Modelo tenta transformar escassez em escala
O avanço de modelos como o da Byker não muda a natureza da locação de motos no Brasil, mas altera quem consegue explorar esse mercado. O que antes ficava concentrado em grandes empresas passa a ser oferecido como investimento acessível a pessoas físicas.
Nesse formato, investidores compram motos e delegam toda a operação, enquanto a empresa cuida da gestão, contratos e manutenção. O objetivo é escalar rapidamente a oferta para acompanhar a demanda dos aplicativos.
Os números ajudam a entender a lógica. Um investimento inicial de cerca de R$ 79 mil, suficiente para três motos, pode gerar retorno mensal estimado de R$ 3 mil, com prazo de recuperação entre 14 e 19 meses, segundo a empresa.
Essa estrutura tenta resolver dois problemas ao mesmo tempo: amplia a oferta de motos e viabiliza a entrada de novos investidores no setor.
Expansão depende de um mercado ainda instável
Apesar do crescimento expressivo, o mercado carrega incertezas.
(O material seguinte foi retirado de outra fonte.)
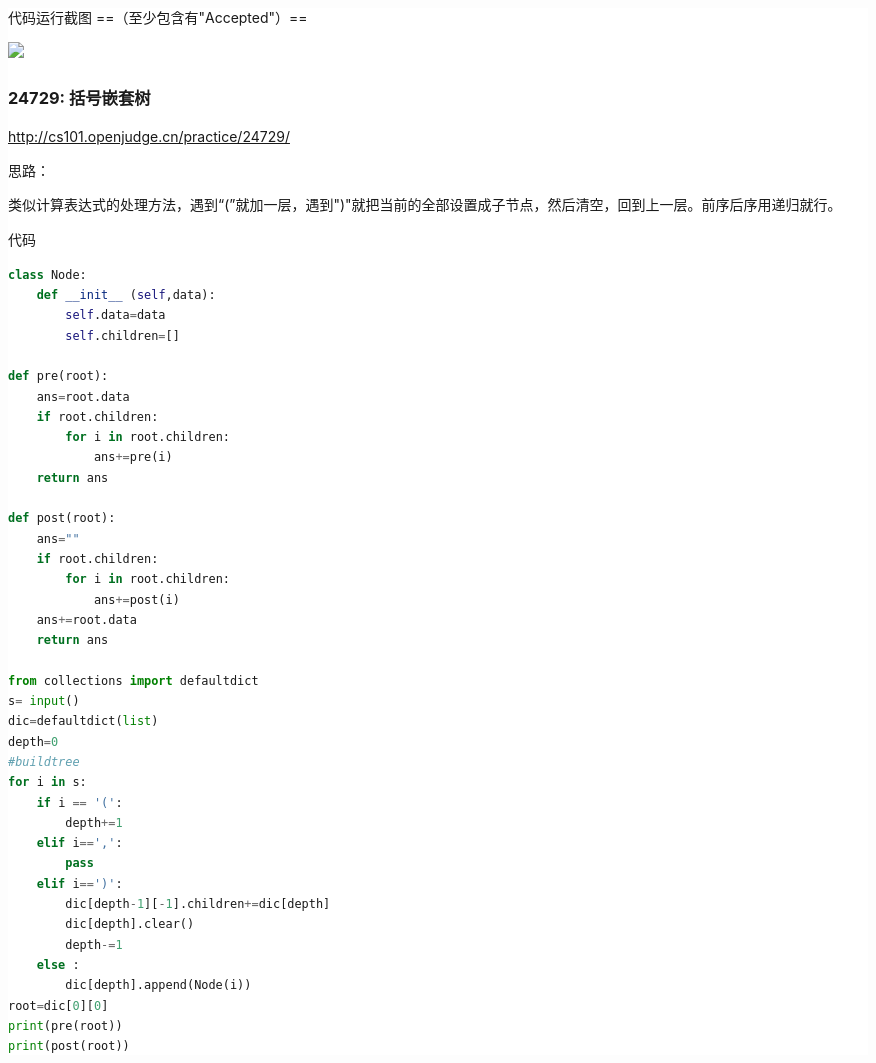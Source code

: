 代码运行截图 ==（至少包含有"Accepted"）==

![](https://github.com/heiheiha798/spring-cs201-yangtianjian/blob/760d050fb5a70beb0fcc57cf50e1ddb171af15ca/img/Screenshot%202024-03-17%20223505.jpg)



### 24729: 括号嵌套树

http://cs101.openjudge.cn/practice/24729/

思路：

类似计算表达式的处理方法，遇到“(”就加一层，遇到")"就把当前的全部设置成子节点，然后清空，回到上一层。前序后序用递归就行。

代码

```python
class Node:
    def __init__ (self,data):
        self.data=data
        self.children=[]

def pre(root):
    ans=root.data
    if root.children:
        for i in root.children:
            ans+=pre(i)
    return ans

def post(root):
    ans=""
    if root.children:
        for i in root.children:
            ans+=post(i)
    ans+=root.data
    return ans

from collections import defaultdict        
s= input()
dic=defaultdict(list)
depth=0
#buildtree
for i in s:
    if i == '(':
        depth+=1
    elif i==',':
        pass
    elif i==')':
        dic[depth-1][-1].children+=dic[depth]
        dic[depth].clear()
        depth-=1
    else :
        dic[depth].append(Node(i))
root=dic[0][0]
print(pre(root))
print(post(root))
```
A dependência da gig economy significa que a demanda está atrelada à dinâmica dos aplicativos, que podem mudar regras, tarifas ou condições de trabalho.
Além disso, a concentração em um único perfil de cliente — os entregadores — aumenta a exposição a oscilações desse segmento.
Por outro lado, a expansão acelerada indica que o modelo encontra espaço real no mercado. A própria Byker projeta faturar R$ 2 milhões em 2026, após já ter alcançado R$ 150 mil em receita e captar R$ 400 mil com investidores.
O que está por trás da locação de motos no Brasil
No fundo, o crescimento da locação de motos não é apenas uma tendência de negócios. É, inclusive, um reflexo direto de como o trabalho informal está sendo reorganizado no Brasil.
A renda passa a depender menos de vínculos formais e mais do acesso a ferramentas de trabalho. Nesse contexto, motos deixam de ser bens de consumo e se tornam ativos produtivos.
A explosão desse mercado mostra que o país ainda está ajustando sua infraestrutura a essa nova realidade. E, enquanto esse ajuste não acontece, surgem empresas tentando ocupar esse espaço. Transformando, assim, um gargalo em oportunidade de escala.